この違いを理解せずに「米国債は安全」とだけ考えると、想定外の損失を抱えることがあります。たとえば、株式が下落している局面でも、インフレ懸念が強く長期金利が上昇している場合、長期米国債ETFも同時に下落することがあります。つまり米国債は安全資産ではありますが、どの年限を持つかでリスク量が変わる資産です。
利回りと価格は反対に動く
債券投資の基本は、利回りと価格が逆方向に動くことです。市場金利が上昇すると、既存の低い利率の債券は魅力が低下するため価格が下がります。逆に市場金利が低下すると、既存の高い利率の債券は相対的に魅力が増すため価格が上がります。
この関係は、株式市場が不安定になったときの米国債活用に直結します。景気後退懸念や金融不安によって投資家がリスク資産を売り、米国債を買うと、米国債価格は上昇し、利回りは低下しやすくなります。この場合、米国債は株式下落のクッションとして機能します。しかし、株式下落の理由が「インフレ再加速」や「財政不安による金利上昇」であれば、株式と債券が同時に売られる可能性があります。
安全資産として使うなら目的を分ける
米国債を保有する目的は、大きく3つに分けられます。第一に、現金待機資金の置き場です。第二に、株式急落時のポートフォリオ変動を抑えるクッションです。第三に、金利低下局面でのキャピタルゲインを狙う戦術的な投資です。この3つを混同すると、運用判断がぶれます。
現金待機資金として使うなら、短期米国債や短期米国債ETFが中心になります。値動きの安定性を優先し、利回りを取りながら機動性を残す考え方です。株式急落時のクッションとして使うなら、中期米国債がバランスの取れた候補になります。長期米国債ほど金利感応度は高くありませんが、短期国債よりはリスクオフ時の価格上昇余地があります。金利低下を狙う戦術的な投資なら、長期米国債も候補になります。ただし、これは安全資産というより金利方向へのポジションです。
短期米国債の使い方:現金代替としての運用
短期米国債は、株式市場が荒れているときに「今すぐ株を買う必要はないが、円預金だけに置くのも機会損失が大きい」と考える投資家に向いています。満期が短いため金利変動による価格ブレが小さく、ドル建て資金の待機場所として使いやすいからです。
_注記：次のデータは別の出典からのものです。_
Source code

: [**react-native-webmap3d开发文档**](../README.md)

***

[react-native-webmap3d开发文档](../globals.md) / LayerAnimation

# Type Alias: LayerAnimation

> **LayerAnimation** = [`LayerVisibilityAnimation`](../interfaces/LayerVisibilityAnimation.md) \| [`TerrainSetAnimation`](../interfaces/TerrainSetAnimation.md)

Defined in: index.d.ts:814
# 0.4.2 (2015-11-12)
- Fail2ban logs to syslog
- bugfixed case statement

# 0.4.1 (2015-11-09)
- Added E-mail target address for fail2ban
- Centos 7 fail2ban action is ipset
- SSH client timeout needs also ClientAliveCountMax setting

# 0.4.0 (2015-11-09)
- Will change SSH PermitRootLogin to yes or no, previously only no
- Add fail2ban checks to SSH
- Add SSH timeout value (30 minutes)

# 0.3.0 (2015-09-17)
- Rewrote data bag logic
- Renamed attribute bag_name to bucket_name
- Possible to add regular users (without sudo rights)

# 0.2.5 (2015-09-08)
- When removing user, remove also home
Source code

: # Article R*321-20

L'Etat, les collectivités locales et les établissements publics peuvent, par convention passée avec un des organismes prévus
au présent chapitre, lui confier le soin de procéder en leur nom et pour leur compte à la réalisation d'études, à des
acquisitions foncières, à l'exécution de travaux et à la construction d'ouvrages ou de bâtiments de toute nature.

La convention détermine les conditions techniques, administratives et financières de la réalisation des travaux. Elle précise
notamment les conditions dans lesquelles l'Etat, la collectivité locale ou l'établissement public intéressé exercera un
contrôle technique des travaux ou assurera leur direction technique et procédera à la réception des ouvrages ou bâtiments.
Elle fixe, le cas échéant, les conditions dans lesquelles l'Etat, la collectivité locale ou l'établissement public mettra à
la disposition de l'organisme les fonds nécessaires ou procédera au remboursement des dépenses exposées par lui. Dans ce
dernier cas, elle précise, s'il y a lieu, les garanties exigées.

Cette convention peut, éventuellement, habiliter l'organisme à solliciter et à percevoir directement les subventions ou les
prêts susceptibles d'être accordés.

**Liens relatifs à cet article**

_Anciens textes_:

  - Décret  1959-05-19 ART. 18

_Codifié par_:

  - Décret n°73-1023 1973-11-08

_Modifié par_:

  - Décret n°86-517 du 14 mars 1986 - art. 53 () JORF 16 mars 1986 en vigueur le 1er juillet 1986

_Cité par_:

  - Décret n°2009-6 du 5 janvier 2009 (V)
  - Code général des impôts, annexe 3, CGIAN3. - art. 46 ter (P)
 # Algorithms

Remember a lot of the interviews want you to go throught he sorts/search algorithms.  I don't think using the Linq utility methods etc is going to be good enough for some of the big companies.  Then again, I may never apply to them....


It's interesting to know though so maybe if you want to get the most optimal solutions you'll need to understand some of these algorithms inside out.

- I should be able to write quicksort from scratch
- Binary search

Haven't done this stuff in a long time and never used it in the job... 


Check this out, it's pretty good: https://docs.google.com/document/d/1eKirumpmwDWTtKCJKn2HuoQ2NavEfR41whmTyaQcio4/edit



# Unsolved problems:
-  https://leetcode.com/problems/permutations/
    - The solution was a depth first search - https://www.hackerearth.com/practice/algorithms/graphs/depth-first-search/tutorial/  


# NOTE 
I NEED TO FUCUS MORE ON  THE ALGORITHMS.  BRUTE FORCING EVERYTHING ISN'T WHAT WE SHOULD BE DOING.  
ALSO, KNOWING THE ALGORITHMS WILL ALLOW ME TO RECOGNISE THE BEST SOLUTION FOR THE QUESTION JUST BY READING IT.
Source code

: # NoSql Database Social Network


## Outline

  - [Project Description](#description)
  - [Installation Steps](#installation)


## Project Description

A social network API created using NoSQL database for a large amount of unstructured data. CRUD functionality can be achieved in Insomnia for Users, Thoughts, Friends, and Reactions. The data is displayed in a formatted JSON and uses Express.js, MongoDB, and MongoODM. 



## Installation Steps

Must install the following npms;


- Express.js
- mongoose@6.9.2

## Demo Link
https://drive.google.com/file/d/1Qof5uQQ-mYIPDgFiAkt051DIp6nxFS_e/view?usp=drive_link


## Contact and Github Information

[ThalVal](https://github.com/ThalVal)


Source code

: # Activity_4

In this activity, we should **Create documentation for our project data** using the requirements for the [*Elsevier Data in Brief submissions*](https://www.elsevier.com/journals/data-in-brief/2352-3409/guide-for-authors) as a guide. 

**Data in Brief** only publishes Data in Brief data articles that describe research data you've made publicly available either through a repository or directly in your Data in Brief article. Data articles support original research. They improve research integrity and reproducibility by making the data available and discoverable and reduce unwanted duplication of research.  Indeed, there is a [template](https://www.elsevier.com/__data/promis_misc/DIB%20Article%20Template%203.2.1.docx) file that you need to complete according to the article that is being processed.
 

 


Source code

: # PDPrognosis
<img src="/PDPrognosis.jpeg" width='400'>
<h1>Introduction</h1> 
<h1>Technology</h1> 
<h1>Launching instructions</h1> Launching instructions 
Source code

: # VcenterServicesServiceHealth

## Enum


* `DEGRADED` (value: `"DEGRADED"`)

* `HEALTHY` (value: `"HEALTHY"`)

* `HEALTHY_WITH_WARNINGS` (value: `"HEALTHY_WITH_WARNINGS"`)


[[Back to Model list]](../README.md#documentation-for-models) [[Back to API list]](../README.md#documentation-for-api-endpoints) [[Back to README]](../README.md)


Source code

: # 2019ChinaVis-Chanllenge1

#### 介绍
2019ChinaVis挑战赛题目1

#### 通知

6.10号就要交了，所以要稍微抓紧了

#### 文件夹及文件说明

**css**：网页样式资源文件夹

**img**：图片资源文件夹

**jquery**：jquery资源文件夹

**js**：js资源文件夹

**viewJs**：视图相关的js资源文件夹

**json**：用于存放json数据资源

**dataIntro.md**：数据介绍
具体例として、1,000万円の投資資金があり、株式市場の不安定化を受けて新規買いを控えたい場面を考えます。このとき、すべてを円現金のままにするのではなく、300万円相当を短期米国債ETF、500万円を円現金、200万円を既存株式の買い増し余力として分ける方法があります。短期米国債ETFはドル円の変動を受けますが、債券価格自体の変動は比較的小さいため、ドル資金を保有する目的なら扱いやすい選択肢です。
ただし、日本円ベースで生活費や将来支出を考えている投資家は、為替リスクを必ず意識すべきです。短期米国債そのものの値動きが小さくても、ドル円が大きく円高方向に動けば、円換算評価額は減少します。短期米国債を現金代替として使う場合でも、「ドル建ての現金代替」であって「円建ての完全な現金代替」ではありません。
中期米国債の使い方:株式下落時のクッション
中期米国債は、安全資産としての実用性が高い領域です。短期債よりも価格上昇余地があり、長期債ほど金利変動に過敏ではないため、ポートフォリオ全体の安定化に使いやすいからです。株式市場が景気後退や企業業績悪化を警戒して下落する局面では、中期米国債が買われやすく、株式の損失を一部相殺する働きが期待できます。
たとえば、ポートフォリオが株式80%、現金20%で構成されている投資家がいるとします。この状態では株式市場が20%下落した場合、単純計算で全体は16%程度下がります。ここで株式60%、中期米国債25%、現金15%に変更すると、株式下落の影響は小さくなります。さらにリスクオフで中期米国債が上昇すれば、全体のドローダウンはより抑えられます。
ただし、中期米国債にも金利上昇リスクがあります。インフレ懸念で米長期金利だけでなく中期金利も上がる局面では、中期米国債も値下がりします。そのため、中期米国債を持つ場合は「株式と常に逆相関」と決めつけるのではなく、下落要因が景気悪化なのか、インフレなのか、信用不安なのかを分けて見る必要があります。
長期米国債の使い方:守りではなく金利低下への戦術ポジション
長期米国債は、株式市場が急落したときに大きく上昇することがあります。しかし、これは満期が長く、金利低下に対する感応度が高いからです。つまり長期米国債は、安全資産としての顔を持ちながら、実際には金利変動に大きく賭ける性格を持ちます。
たとえば、景気後退懸念が強まり、中央銀行が利下げに転じると市場が見込む局面では、長期米国債は大きな上昇余地を持ちます。株式の下落と同時に長期債が上がれば、ポートフォリオ全体の損失を強く緩和できます。一方で、インフレが粘着的で長期金利が上昇し続ける局面では、長期米国債は株式以上に厳しい値動きになることもあります。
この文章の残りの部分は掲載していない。